### What the exercise asks
Each entry must be given again exactly; images do not belong in the copy.

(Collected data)
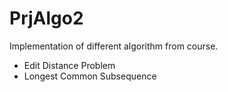# PrjAlgo2
Implementation of different algorithm from course.

* Edit Distance Problem
* Longest Common Subsequence
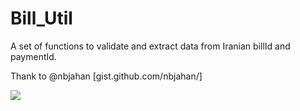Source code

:# Bill_Util
A set of functions to validate and extract data from Iranian billId and paymentId.

Thank to @nbjahan [gist.github.com/nbjahan/]


![](https://pbs.twimg.com/media/BvAlqweCMAA9QNM.jpg)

### Exercise result
# PrjAlgo2
Implementation of different algorithm from course.

* Edit Distance Problem
* Longest Common Subsequence
Source code

:# Bill_Util
A set of functions to validate and extract data from Iranian billId and paymentId.

Thank to @nbjahan [gist.github.com/nbjahan/]


![](https://pbs.twimg.com/media/BvAlqweCMAA9QNM.jpg)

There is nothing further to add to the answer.